• WHAT IS REQUIRED:
Look through the entries below and return all lines including the word "genpkey".

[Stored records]
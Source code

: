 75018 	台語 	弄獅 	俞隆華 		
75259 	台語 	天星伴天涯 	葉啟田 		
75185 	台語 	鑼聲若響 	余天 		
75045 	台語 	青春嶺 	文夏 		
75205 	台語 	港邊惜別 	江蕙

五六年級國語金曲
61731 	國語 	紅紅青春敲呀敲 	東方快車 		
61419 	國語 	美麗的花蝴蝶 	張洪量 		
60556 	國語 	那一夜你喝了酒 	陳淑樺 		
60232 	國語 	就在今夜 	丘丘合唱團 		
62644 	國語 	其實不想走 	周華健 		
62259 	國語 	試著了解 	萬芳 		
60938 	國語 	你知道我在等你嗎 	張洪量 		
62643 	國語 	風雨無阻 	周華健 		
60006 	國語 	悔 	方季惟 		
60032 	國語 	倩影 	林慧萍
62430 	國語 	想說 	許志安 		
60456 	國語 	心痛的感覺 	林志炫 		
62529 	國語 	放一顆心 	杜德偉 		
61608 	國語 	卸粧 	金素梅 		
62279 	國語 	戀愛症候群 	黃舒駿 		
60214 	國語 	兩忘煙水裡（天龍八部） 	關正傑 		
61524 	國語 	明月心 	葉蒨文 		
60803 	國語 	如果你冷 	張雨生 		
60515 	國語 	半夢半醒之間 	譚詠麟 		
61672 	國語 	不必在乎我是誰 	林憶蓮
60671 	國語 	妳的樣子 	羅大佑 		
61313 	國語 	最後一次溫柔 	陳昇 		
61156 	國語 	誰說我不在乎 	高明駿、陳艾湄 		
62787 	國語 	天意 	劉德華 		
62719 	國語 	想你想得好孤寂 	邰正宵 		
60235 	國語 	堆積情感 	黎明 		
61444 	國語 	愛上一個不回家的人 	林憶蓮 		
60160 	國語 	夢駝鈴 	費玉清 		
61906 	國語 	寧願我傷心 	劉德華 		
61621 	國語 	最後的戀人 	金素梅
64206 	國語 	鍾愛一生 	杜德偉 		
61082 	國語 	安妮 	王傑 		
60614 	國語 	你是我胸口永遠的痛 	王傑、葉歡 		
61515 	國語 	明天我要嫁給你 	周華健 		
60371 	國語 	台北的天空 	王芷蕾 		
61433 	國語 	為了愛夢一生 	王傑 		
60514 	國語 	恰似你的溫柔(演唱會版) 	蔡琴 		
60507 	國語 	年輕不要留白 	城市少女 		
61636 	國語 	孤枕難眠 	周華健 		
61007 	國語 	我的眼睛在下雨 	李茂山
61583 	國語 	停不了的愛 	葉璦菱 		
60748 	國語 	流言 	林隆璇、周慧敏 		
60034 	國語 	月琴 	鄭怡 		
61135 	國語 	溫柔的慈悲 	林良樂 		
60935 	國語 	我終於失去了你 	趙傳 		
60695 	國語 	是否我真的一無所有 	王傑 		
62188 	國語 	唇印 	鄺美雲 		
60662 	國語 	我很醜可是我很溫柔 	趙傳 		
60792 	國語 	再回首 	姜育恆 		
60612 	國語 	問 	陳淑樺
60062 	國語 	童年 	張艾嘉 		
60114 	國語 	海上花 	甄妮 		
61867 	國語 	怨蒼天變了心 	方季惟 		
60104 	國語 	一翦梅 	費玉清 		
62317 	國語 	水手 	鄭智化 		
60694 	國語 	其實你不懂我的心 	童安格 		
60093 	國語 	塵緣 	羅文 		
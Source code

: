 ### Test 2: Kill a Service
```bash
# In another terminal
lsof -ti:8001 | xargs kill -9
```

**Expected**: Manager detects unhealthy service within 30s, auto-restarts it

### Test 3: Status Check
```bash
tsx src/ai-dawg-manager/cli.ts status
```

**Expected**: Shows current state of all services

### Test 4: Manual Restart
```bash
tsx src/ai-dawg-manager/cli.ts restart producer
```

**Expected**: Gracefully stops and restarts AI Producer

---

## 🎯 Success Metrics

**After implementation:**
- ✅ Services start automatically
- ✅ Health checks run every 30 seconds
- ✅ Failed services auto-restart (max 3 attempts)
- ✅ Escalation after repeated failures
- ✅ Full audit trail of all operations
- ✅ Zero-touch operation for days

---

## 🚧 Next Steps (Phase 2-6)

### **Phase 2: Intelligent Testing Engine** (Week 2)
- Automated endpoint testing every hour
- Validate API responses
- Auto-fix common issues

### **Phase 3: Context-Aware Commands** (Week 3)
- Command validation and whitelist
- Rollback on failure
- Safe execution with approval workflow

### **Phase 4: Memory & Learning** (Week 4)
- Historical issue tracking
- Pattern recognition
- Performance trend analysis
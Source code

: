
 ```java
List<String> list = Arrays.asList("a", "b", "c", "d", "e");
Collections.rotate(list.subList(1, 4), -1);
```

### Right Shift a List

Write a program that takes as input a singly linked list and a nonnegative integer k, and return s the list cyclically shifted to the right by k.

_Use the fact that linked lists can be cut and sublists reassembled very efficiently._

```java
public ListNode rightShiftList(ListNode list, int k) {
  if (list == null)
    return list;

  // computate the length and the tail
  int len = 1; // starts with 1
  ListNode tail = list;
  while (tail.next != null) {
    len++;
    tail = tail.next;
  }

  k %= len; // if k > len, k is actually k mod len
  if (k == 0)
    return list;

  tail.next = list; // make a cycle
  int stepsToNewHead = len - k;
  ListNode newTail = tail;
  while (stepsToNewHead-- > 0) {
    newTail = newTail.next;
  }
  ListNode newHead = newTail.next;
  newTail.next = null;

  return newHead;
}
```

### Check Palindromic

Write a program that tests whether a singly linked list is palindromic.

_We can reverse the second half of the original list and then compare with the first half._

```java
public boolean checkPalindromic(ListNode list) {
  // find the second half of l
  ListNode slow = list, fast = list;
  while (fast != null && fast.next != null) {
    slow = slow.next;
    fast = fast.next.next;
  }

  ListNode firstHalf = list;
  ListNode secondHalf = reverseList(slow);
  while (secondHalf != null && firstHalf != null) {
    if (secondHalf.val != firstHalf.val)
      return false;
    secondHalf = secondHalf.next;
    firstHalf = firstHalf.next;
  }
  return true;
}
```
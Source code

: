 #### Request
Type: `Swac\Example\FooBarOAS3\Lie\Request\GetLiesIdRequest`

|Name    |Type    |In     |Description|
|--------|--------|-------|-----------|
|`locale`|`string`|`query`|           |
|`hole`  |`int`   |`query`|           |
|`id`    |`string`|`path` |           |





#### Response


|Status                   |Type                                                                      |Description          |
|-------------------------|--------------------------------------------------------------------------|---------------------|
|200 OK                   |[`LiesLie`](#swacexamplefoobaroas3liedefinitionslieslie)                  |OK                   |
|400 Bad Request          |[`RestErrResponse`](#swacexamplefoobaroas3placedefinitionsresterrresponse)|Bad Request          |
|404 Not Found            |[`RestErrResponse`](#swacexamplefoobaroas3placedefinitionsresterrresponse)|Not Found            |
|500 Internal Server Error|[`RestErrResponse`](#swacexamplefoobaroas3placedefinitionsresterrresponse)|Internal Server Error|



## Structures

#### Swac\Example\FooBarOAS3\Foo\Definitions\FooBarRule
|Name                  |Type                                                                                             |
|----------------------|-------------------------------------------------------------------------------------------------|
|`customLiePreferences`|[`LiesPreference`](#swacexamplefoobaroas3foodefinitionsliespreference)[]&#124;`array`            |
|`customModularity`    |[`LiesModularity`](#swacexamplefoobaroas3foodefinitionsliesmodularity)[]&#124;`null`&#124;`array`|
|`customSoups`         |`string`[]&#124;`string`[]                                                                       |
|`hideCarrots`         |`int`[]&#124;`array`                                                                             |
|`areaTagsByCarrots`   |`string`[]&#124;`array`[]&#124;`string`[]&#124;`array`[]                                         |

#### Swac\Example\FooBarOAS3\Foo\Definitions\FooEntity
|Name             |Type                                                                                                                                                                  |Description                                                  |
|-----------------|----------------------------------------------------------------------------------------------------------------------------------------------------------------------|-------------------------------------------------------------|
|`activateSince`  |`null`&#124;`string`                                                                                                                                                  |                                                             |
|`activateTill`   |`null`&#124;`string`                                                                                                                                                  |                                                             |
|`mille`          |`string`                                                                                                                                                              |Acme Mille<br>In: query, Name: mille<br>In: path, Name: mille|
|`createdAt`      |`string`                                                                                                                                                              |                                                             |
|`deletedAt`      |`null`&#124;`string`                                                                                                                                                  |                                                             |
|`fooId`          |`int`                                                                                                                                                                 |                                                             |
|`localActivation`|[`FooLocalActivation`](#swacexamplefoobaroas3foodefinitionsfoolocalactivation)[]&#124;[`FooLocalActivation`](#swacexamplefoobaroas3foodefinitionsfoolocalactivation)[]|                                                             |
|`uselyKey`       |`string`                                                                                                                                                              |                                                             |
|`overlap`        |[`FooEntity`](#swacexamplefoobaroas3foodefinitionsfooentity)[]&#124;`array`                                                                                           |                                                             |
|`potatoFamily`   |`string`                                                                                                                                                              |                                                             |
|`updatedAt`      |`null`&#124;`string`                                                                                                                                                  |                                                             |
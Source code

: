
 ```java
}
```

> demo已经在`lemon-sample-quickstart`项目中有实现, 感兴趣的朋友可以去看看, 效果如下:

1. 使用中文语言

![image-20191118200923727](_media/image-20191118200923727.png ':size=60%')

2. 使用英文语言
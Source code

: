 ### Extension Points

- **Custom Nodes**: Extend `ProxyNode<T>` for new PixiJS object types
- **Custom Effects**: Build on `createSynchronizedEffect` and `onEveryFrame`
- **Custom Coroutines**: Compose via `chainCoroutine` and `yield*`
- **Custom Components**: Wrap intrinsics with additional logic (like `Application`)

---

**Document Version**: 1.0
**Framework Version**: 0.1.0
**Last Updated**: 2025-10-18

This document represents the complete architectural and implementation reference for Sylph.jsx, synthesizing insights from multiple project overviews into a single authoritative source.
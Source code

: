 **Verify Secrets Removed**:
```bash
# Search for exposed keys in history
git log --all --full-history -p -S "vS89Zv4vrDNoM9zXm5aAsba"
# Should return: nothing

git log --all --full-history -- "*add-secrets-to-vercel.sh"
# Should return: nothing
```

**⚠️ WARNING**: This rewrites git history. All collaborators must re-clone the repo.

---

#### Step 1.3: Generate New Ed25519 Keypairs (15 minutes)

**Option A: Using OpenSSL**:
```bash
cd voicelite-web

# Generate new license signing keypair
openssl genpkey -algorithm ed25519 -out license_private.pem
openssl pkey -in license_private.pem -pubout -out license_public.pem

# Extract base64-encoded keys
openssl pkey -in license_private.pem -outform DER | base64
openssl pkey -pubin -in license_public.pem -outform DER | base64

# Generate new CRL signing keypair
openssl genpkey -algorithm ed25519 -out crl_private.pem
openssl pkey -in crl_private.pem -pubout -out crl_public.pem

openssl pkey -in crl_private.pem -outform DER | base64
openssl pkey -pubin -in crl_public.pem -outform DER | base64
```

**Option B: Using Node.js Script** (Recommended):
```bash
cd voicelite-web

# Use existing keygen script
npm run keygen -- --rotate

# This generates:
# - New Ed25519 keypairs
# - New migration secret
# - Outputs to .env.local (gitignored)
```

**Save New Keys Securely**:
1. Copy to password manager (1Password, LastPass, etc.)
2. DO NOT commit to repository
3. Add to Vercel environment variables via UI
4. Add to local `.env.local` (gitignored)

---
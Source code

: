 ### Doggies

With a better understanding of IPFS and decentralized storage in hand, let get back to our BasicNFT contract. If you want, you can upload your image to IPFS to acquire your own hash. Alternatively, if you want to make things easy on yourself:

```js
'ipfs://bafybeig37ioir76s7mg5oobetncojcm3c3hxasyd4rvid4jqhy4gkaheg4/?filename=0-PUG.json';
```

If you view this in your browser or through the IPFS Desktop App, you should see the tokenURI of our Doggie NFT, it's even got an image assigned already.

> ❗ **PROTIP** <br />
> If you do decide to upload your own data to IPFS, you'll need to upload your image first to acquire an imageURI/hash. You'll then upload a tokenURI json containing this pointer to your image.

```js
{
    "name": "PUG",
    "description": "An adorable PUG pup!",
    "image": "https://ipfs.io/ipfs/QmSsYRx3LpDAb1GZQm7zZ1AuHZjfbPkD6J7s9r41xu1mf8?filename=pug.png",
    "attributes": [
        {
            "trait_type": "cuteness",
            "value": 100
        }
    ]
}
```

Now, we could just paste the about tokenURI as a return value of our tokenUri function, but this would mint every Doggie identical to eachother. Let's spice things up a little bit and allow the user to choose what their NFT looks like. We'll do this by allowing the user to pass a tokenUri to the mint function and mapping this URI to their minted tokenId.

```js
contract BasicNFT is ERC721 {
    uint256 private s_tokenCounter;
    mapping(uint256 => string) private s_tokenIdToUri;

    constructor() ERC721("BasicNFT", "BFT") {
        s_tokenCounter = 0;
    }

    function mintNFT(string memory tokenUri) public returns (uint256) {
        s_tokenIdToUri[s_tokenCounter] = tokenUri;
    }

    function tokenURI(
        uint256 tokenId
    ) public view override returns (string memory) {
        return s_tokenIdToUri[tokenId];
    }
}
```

• REPLY TO THE EXERCISE:
openssl genpkey -algorithm ed25519 -out license_private.pem
openssl genpkey -algorithm ed25519 -out crl_private.pem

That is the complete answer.